**Dataset entries:**
· · ·
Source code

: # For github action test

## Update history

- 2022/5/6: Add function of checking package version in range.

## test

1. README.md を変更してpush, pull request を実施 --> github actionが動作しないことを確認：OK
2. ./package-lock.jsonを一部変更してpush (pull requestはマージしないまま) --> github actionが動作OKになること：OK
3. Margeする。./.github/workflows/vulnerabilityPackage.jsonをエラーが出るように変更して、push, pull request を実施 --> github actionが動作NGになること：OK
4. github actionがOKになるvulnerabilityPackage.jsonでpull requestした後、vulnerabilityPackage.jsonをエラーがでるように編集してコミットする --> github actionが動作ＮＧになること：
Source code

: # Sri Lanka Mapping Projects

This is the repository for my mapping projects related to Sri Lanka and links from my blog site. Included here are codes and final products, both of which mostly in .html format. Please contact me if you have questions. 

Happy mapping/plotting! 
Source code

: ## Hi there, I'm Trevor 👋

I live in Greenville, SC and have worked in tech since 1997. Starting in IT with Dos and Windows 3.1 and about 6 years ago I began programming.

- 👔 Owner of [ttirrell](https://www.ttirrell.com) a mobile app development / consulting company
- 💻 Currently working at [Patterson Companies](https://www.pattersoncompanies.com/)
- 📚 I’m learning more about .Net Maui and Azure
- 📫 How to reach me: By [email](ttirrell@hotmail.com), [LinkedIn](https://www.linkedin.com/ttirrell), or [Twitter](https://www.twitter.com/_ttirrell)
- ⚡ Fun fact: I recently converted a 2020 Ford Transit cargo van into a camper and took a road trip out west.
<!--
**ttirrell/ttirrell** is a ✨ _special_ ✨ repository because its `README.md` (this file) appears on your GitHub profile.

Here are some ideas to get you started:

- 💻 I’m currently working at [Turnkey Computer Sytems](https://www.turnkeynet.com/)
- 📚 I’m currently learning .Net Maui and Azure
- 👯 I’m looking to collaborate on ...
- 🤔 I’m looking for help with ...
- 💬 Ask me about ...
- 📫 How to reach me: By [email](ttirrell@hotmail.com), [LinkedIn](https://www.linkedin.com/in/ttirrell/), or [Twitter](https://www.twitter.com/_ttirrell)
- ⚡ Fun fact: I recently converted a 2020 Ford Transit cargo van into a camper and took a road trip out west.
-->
· · ·
**Task statement:**
Each entry above has to be transcribed exactly as it appears.

**Your response:**
Source code

: # For github action test

## Update history

- 2022/5/6: Add function of checking package version in range.

## test

1. README.md を変更してpush, pull request を実施 --> github actionが動作しないことを確認：OK
2. ./package-lock.jsonを一部変更してpush (pull requestはマージしないまま) --> github actionが動作OKになること：OK
3. Margeする。./.github/workflows/vulnerabilityPackage.jsonをエラーが出るように変更して、push, pull request を実施 --> github actionが動作NGになること：OK
4. github actionがOKになるvulnerabilityPackage.jsonでpull requestした後、vulnerabilityPackage.jsonをエラーがでるように編集してコミットする --> github actionが動作ＮＧになること：
Source code

: # Sri Lanka Mapping Projects

This is the repository for my mapping projects related to Sri Lanka and links from my blog site. Included here are codes and final products, both of which mostly in .html format. Please contact me if you have questions. 

Happy mapping/plotting! 
Source code

: ## Hi there, I'm Trevor 👋

I live in Greenville, SC and have worked in tech since 1997. Starting in IT with Dos and Windows 3.1 and about 6 years ago I began programming.

- 👔 Owner of [ttirrell](https://www.ttirrell.com) a mobile app development / consulting company
- 💻 Currently working at [Patterson Companies](https://www.pattersoncompanies.com/)
- 📚 I’m learning more about .Net Maui and Azure
- 📫 How to reach me: By [email](ttirrell@hotmail.com), [LinkedIn](https://www.linkedin.com/ttirrell), or [Twitter](https://www.twitter.com/_ttirrell)
- ⚡ Fun fact: I recently converted a 2020 Ford Transit cargo van into a camper and took a road trip out west.
<!--
**ttirrell/ttirrell** is a ✨ _special_ ✨ repository because its `README.md` (this file) appears on your GitHub profile.

Here are some ideas to get you started:

- 💻 I’m currently working at [Turnkey Computer Sytems](https://www.turnkeynet.com/)
- 📚 I’m currently learning .Net Maui and Azure
- 👯 I’m looking to collaborate on ...
- 🤔 I’m looking for help with ...
- 💬 Ask me about ...
- 📫 How to reach me: By [email](ttirrell@hotmail.com), [LinkedIn](https://www.linkedin.com/in/ttirrell/), or [Twitter](https://www.twitter.com/_ttirrell)
- ⚡ Fun fact: I recently converted a 2020 Ford Transit cargo van into a camper and took a road trip out west.
-->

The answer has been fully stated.